This little blurb really summed it up for me, so I thought I would include the whole thing. I hope they don't mind, I put their link down there for them and everything. I really like their questions at the end, and I think I would like to expound on them in a few more posts. I reiterate, I'm not an expert, I have no PhD, hell I don't even have a BA and most people will try to say I am full of BS. I don't care. These are my observations, and I think just getting the conversation going is the most important thing. Think I'm wrong? Great! Let's debate. I'm warning you, you WILL need to arm yourself with logic instead of religion and emotion. Think I'm onto something? Great! Help spread the word!
As for the questions these cool people set forth... I'm on it. I don't know everything about mmproject.org, but they seem pretty cool at a glance. I may have to chat with them at some point.
Oh Interweb, you are so fascinating. It was nice to find good stuff for a change.
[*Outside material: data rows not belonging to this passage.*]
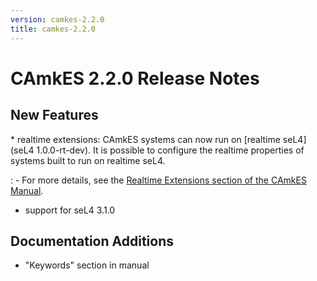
 ```yaml
---
version: camkes-2.2.0
title: camkes-2.2.0
---
```

# CAmkES 2.2.0 Release Notes


## New Features


  \* realtime extensions: CAmkES systems can now run on [realtime seL4](seL4 1.0.0-rt-dev). It is possible to configure the realtime properties of systems built to run on realtime seL4.
 
  :   -   For more details, see the
          [Realtime Extensions section of the CAmkES Manual](https://github.com/seL4/camkes-tool/blob/master/docs/index.md#realtime-extensions).
 
  -   support for seL4 3.1.0

## Documentation Additions


  -   "Keywords" section in manual

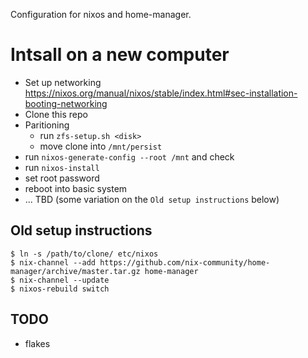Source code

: Configuration for nixos and home-manager.

# Intsall on a new computer

* Set up networking https://nixos.org/manual/nixos/stable/index.html#sec-installation-booting-networking
* Clone this repo
* Paritioning
  * run `zfs-setup.sh <disk>`
  * move clone into `/mnt/persist`
* run `nixos-generate-config --root /mnt` and check
* run `nixos-install`
* set root password
* reboot into basic system
* ... TBD (some variation on the `Old setup instructions` below)

Old setup instructions
-----
```
$ ln -s /path/to/clone/ etc/nixos
$ nix-channel --add https://github.com/nix-community/home-manager/archive/master.tar.gz home-manager
$ nix-channel --update
$ nixos-rebuild switch
```

TODO
----
* flakes

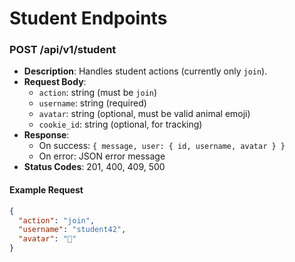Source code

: # Student Endpoints

### POST /api/v1/student
- **Description**: Handles student actions (currently only `join`).
- **Request Body**:
  - `action`: string (must be `join`)
  - `username`: string (required)
  - `avatar`: string (optional, must be valid animal emoji)
  - `cookie_id`: string (optional, for tracking)
- **Response**:
  - On success: `{ message, user: { id, username, avatar } }`
  - On error: JSON error message
- **Status Codes**: 201, 400, 409, 500

#### Example Request
```json
{
  "action": "join",
  "username": "student42",
  "avatar": "🦉"
}
```
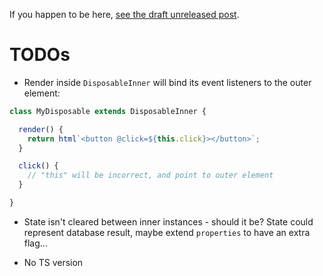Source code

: If you happen to be here, [see the draft unreleased post](https://whistlr.info/2021/disposable-web-components/).

# TODOs

* Render inside `DisposableInner` will bind its event listeners to the outer element:

```js
class MyDisposable extends DisposableInner {

  render() {
    return html`<button @click=${this.click}></button>`;
  }

  click() {
    // "this" will be incorrect, and point to outer element
  }

}
```

* State isn't cleared between inner instances - should it be? State could represent database result, maybe extend `properties` to have an extra flag...

* No TS version
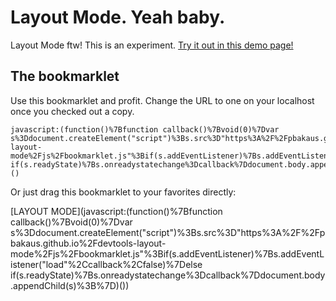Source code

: # Layout Mode. Yeah baby.
Layout Mode ftw! This is an experiment. [Try it out in this demo page!](https://pbakaus.github.io/devtools-layout-mode/)

## The bookmarklet

Use this bookmarklet and profit. Change the URL to one on your localhost once you checked out a copy.

```
javascript:(function()%7Bfunction callback()%7Bvoid(0)%7Dvar s%3Ddocument.createElement("script")%3Bs.src%3D"https%3A%2F%2Fpbakaus.github.io%2Fdevtools-layout-mode%2Fjs%2Fbookmarklet.js"%3Bif(s.addEventListener)%7Bs.addEventListener("load"%2Ccallback%2Cfalse)%7Delse if(s.readyState)%7Bs.onreadystatechange%3Dcallback%7Ddocument.body.appendChild(s)%3B%7D)()
```

Or just drag this bookmarklet to your favorites directly:

[LAYOUT MODE](javascript:(function()%7Bfunction callback()%7Bvoid(0)%7Dvar s%3Ddocument.createElement("script")%3Bs.src%3D"https%3A%2F%2Fpbakaus.github.io%2Fdevtools-layout-mode%2Fjs%2Fbookmarklet.js"%3Bif(s.addEventListener)%7Bs.addEventListener("load"%2Ccallback%2Cfalse)%7Delse if(s.readyState)%7Bs.onreadystatechange%3Dcallback%7Ddocument.body.appendChild(s)%3B%7D)())
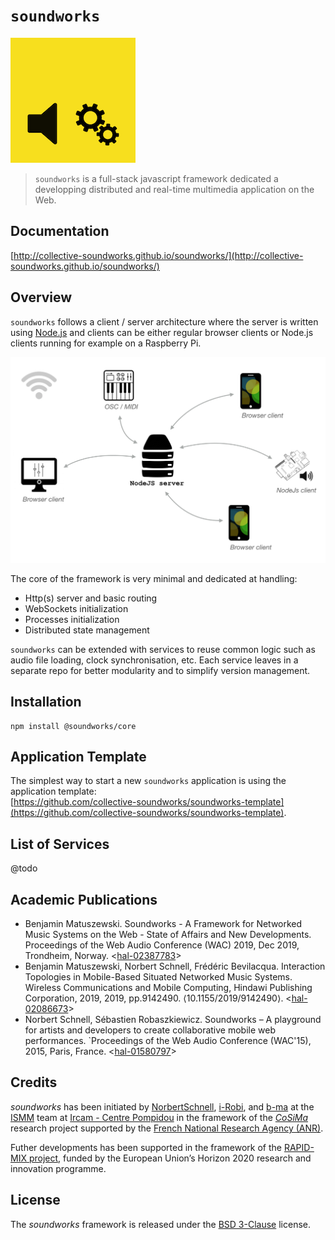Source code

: # `soundworks`

![soundworks-logo](./resources/soundworks-logo-small.png)

> `soundworks` is a full-stack javascript framework dedicated a developping distributed and real-time multimedia application on the Web.

## Documentation

[http://collective-soundworks.github.io/soundworks/](http://collective-soundworks.github.io/soundworks/)

## Overview

`soundworks` follows a client / server architecture where the server is written using [Node.js](https://nodejs.org/) and clients can be either regular browser clients or Node.js clients running for example on a Raspberry Pi. 

![high-level-architecture](./resources/high-level-architecture.png) 

The core of the framework is very minimal and dedicated at handling:
  - Http(s) server and basic routing
  - WebSockets initialization
  - Processes initialization
  - Distributed state management
  
`soundworks` can be extended with services to reuse common logic such as audio file loading, clock synchronisation, etc. Each service leaves in a separate repo for better modularity and to simplify version management.

## Installation

```
npm install @soundworks/core
```

## Application Template

The simplest way to start a new `soundworks` application is using the application template:   
[https://github.com/collective-soundworks/soundworks-template](https://github.com/collective-soundworks/soundworks-template).

## List of Services

@todo

## Academic Publications

- Benjamin Matuszewski. Soundworks - A Framework for Networked Music Systems on the Web - State of Affairs and New Developments. Proceedings of the Web Audio Conference (WAC) 2019, Dec 2019, Trondheim, Norway. <[hal-02387783](https://hal.archives-ouvertes.fr/hal-02387783)>
- Benjamin Matuszewski, Norbert Schnell, Frédéric Bevilacqua. Interaction Topologies in Mobile-Based Situated Networked Music Systems. Wireless Communications and Mobile Computing, Hindawi Publishing Corporation, 2019, 2019, pp.9142490. ⟨10.1155/2019/9142490⟩. <[hal-02086673](https://hal.archives-ouvertes.fr/hal-02086673)>
- Norbert Schnell, Sébastien Robaszkiewicz. Soundworks – A playground for artists and developers to create collaborative mobile web performances. `Proceedings of the Web Audio Conference (WAC'15), 2015, Paris, France. <[hal-01580797](https://hal.archives-ouvertes.fr/hal-01580797)>

## Credits

*soundworks* has been initiated by [NorbertSchnell](https://github.com/NorbertSchnell), [i-Robi](https://github.com/i-Robi), and [b-ma](https://github.com/b-ma) at the [ISMM](http://ismm.ircam.fr/) team at [Ircam - Centre Pompidou](http://www.ircam.fr/) in the framework of the [*CoSiMa*](http://cosima.ircam.fr/) research project supported by the [French National Research Agency (ANR)](http://www.agence-nationale-recherche.fr/en/).

Futher developments has been supported in the framework of the [RAPID-MIX project](http://rapidmix.goldsmithsdigital.com/), funded by the European Union’s Horizon 2020 research and innovation programme.

## License

The *soundworks* framework is released under the [BSD 3-Clause](https://opensource.org/licenses/BSD-3-Clause) license.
Oh - I'm also going with the term "Population Deniers." That's a good one.
Population Deniers Pose an ecological Threat
Seeking Fair and Equitable Steps to a Sustainable Population
Every day, global population grows by around 228,000. The United Nations’ mid-range projection is for human population to reach 9.3 billion by the year 2050. And yet, articles have been appearing in major publications that suggest with alarm the world’s population is in decline, citing a “low fertility crisis.” But the world’s population isn’t in decline, and isn’t projected to be, any time soon.
This recent wave of population denial seems to be coming from those who stand to profit more immediately from a large population, and those economists who see the economic benefit to increased consumption without taking into account the ecological impact. But the scientific community has stated in clear and unambiguous terms: if human civilization intends to seriously address its environmental problems, both rapid human population growth—and the unsustainable consumption that goes along with it—need to slow down.
There are fair and equitable approaches we can take worldwide that would make a difference in balancing population growth and the health of the planet. Last June the Global Network of Science Academies issued a statement on population and consumption which noted that national and international policy should “encourage development strategies that help to reduce population growth. Programs that promote education, in particular of women and girls, should be central to those strategies.”
How is the environment affected by population growth? Who benefits from denial of the scientific evidence of unsustainable population growth? Is slowing the growth of human population enough or do we need to reverse it? How is education and empowerment for women and girls crucial to slowing the growth of the world’s population? What practical and equitable steps can be taken now?